Re: Unknown crashes in 9.1.4

Posted: Thu Nov 04, 2010 9:16 am
by mweldon
Memory usage runs to about 12.6gb, on our 64 bit server which has 16gb of RAM. We typically have between 10 and 20 simultaneous users, and when one of them runs a process it usually holds up other people's views. Do you think some extra RAM would help?

Re: Unknown crashes in 9.1.4

Posted: Thu Nov 04, 2010 1:03 pm
by jstrygner
From what you say you still have about 3GB on your 64 left, so more RAM will not help (anything that must load into it, loads).

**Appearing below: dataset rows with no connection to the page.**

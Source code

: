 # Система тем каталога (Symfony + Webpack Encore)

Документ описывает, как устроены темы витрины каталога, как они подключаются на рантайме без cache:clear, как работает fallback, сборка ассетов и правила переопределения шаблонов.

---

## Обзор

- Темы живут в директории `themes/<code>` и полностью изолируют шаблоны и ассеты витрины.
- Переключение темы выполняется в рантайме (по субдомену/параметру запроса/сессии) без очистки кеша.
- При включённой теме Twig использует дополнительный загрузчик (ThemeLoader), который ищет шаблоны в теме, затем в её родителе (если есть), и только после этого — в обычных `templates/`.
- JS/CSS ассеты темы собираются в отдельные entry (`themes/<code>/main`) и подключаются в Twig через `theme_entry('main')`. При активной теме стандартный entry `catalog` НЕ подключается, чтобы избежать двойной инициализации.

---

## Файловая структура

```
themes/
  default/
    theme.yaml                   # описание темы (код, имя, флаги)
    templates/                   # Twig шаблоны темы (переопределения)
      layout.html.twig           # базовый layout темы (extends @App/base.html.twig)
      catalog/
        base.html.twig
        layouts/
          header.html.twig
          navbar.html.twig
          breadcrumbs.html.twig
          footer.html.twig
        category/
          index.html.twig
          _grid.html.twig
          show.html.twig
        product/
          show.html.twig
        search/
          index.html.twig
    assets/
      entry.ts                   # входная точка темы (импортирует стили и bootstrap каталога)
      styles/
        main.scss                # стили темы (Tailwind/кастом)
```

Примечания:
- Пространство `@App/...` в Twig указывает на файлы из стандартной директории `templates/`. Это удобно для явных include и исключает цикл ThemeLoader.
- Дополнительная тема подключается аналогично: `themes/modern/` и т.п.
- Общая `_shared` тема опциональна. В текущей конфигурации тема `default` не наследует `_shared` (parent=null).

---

For your simultaneous users more CPU cores could help, but it depends on what process does (into which cubes it writes) and what users are trying to read while process is executing (see this thread: http://forums.olapforums.com/viewtopic. ... 511#p15778).

HTH

Re: Unknown crashes in 9.1.4

Posted: Thu Nov 04, 2010 1:54 pm
by tomok
jstrygner wrote:From what you say you still have about 3GB on your 64 left, so more RAM will not help (anything that must load into it, loads).
We don't really know that. If that 3GB is what is left BEFORE the process starts it could be possibly be using this last 3GB and then crashing. If you are sitting at approx 80% memory utilization (12.6/16) then it is time to add more RAM to your box. 20% is not enough cushion, IMO. If it were me I would strive for 30 to 50% cushion to be safe. RAM is cheap (relatively) compared to the cost of lost productivity.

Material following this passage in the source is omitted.